“Use those beautiful and brilliant minds of yours,” says the grandmother of Angelina and her brother in the 2022 bestselling children’s book The Year We Learned to Fly, a sequel to 2018’s The Day You Begin, by writer Jacqueline Woodson and artist Rafael López (BFA 85 Illustration).
Stuck inside their apartment during a storm, the siblings—inspired by their grandma’s words—imagine flying over their city, which is “exploding with every kind of flower we’d ever dreamed of.” López’s illustrations burst with pink and purple color. Later, Angelina’s grandma tells them about their ancestors, who were slaves and also “learned to fly” with their minds.
“I needed to represent the truth of history while speaking to an audience of young children,” says López. “I used vibrant colors and positive symbolism to give hope. We wanted children to know that even if you are feeling alone, bored, angry or frustrated, imagination has the remarkable power to lift you up in challenging times.”
Created during the COVID-19 pandemic, The Year We Learned to Fly resonates on a deeper level, with the pandemic’s impact on children and families, López says. The illustrator, who lives and works in San Diego and San Miguel de Allende, Mexico, struggled to make it all work, he says, when schools closed and his son and family were home, quarantining.

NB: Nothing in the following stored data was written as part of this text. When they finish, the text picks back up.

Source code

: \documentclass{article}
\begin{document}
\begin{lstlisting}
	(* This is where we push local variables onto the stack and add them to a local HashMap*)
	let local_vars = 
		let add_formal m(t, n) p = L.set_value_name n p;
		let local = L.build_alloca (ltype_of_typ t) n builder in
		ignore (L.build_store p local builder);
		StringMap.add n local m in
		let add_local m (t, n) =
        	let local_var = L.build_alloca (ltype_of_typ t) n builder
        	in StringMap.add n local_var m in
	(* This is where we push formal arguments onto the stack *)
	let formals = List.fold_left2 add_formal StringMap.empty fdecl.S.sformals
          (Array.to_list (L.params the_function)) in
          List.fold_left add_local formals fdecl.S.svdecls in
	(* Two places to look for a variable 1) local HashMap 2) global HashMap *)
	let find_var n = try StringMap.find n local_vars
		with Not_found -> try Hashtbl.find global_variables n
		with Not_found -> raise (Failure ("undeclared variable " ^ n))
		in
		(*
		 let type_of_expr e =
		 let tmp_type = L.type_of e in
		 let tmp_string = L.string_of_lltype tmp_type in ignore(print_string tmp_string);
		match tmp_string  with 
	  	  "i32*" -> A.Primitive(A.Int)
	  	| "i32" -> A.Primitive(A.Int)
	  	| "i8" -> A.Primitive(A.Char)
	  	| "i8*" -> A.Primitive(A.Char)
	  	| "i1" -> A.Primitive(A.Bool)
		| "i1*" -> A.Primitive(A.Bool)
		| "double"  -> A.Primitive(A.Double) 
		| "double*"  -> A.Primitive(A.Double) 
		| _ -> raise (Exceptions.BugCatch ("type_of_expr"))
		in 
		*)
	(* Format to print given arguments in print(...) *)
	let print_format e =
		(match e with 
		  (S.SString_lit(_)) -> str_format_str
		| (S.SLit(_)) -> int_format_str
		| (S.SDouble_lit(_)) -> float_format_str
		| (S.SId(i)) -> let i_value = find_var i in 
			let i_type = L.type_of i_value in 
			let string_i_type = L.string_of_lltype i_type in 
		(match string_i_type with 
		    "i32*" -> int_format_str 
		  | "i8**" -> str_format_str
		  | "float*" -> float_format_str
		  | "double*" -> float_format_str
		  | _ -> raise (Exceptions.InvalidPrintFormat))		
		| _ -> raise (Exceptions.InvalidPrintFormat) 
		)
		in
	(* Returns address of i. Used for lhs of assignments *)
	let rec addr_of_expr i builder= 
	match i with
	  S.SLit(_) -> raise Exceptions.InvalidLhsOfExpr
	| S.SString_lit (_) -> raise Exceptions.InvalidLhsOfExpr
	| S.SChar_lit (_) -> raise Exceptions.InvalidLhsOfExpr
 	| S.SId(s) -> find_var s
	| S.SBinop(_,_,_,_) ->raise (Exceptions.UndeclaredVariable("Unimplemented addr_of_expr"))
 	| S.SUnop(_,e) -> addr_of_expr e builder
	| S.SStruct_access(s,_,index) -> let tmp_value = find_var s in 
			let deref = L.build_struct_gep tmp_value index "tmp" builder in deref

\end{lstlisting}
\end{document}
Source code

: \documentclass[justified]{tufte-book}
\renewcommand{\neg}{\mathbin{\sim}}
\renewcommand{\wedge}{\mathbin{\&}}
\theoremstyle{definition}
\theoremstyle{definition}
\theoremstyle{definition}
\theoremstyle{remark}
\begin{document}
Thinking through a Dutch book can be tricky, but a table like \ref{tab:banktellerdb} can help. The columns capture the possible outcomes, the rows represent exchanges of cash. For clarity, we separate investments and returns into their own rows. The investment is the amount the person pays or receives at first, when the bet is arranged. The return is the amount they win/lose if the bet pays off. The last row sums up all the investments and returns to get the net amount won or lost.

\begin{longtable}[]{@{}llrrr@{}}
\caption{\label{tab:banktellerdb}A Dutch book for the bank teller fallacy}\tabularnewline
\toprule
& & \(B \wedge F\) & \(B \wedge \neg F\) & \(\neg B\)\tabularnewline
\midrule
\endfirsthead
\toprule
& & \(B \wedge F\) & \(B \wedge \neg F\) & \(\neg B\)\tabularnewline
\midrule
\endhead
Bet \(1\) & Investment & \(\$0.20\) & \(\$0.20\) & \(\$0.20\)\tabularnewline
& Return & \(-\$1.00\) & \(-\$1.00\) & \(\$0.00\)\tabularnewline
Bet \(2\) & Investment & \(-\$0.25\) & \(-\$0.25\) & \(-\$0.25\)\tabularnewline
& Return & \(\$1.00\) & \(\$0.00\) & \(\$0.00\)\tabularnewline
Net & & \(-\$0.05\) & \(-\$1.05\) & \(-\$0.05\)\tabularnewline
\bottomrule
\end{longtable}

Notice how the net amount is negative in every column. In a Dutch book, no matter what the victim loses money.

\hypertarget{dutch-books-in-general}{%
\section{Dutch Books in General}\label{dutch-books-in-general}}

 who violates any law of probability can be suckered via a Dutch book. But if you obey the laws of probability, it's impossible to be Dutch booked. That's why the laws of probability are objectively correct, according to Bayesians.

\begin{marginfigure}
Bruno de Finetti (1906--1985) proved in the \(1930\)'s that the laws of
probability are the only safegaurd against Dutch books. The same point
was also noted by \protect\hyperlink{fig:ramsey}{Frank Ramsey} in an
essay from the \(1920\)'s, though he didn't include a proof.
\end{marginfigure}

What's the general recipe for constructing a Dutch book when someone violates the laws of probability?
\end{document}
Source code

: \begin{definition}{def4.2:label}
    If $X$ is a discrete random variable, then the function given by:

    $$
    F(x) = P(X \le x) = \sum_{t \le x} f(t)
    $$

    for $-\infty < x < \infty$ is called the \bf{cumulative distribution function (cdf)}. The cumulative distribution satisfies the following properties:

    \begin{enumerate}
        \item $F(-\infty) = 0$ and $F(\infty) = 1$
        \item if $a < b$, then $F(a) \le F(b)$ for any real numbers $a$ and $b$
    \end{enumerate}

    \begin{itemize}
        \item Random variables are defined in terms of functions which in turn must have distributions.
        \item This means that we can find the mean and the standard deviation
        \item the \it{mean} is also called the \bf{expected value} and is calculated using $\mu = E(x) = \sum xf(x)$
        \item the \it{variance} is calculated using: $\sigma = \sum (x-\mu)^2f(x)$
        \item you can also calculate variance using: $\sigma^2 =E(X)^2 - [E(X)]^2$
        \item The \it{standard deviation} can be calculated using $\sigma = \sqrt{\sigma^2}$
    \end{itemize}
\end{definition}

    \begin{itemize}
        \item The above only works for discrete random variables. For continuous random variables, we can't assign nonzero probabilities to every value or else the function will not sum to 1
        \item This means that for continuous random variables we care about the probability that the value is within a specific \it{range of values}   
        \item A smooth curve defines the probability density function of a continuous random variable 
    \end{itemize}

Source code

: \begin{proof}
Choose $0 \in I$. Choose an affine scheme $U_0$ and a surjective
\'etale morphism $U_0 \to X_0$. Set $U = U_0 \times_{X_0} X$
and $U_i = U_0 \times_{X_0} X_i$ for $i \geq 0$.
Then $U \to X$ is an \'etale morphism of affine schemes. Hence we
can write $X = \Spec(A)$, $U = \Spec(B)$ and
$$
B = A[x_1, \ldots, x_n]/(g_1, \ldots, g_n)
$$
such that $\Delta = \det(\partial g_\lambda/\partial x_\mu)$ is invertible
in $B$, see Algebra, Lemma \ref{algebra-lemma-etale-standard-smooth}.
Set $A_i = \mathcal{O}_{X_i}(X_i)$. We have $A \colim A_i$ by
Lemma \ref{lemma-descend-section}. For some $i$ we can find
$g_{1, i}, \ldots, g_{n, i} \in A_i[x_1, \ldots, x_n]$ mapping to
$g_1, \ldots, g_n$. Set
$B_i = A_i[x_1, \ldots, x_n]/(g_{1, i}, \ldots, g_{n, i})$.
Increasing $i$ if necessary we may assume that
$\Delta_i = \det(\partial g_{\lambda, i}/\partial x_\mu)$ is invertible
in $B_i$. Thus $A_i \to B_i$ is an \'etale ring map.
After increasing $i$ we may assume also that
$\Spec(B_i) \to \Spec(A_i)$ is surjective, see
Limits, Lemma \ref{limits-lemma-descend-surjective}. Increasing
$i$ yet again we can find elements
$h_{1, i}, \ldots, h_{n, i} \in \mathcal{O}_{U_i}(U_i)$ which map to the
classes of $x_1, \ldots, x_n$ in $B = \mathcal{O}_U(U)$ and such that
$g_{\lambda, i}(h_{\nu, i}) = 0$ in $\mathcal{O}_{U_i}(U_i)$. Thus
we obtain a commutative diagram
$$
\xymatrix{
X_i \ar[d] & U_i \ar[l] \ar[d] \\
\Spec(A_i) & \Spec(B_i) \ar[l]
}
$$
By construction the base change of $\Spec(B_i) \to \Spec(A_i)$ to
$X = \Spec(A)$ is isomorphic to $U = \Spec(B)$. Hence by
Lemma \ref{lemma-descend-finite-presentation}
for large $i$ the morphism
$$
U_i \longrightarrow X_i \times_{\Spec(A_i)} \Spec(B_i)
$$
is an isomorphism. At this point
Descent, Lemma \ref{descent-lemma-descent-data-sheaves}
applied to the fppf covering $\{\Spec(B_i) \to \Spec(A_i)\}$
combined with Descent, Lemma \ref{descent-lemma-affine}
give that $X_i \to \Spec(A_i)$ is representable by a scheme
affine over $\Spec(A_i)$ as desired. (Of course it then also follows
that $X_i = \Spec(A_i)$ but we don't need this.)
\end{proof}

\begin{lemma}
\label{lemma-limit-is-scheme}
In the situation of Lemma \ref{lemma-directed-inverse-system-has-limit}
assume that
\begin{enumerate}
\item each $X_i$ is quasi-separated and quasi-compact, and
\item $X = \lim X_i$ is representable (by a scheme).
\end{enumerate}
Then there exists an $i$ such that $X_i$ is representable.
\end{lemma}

“Early on, I wondered what I could do as an artist,” López says. So he created coloring pages that he posted daily on his blog and Facebook page. He encouraged other illustrators to do the same. “There’s something calming about coloring that allows children to express themselves, giving them a break from computers and phones,” he says.
For his own mental health, López would go on long bike rides through parks and canyons in San Diego, before sitting down to draw. In San Miguel, he wandered alone on quiet cobblestone streets early in the morning, drinking coffee and contemplating color and his next illustration.
“In many ways, we creatives have the advantage of knowing how to find escape in our work, and need solitude to find our voice,” López says. “Routines have been disrupted, and lives have changed, but this has also given us time to reflect on family, friends, our work and what matters. The pandemic has reminded me of our shared humanity and connections.”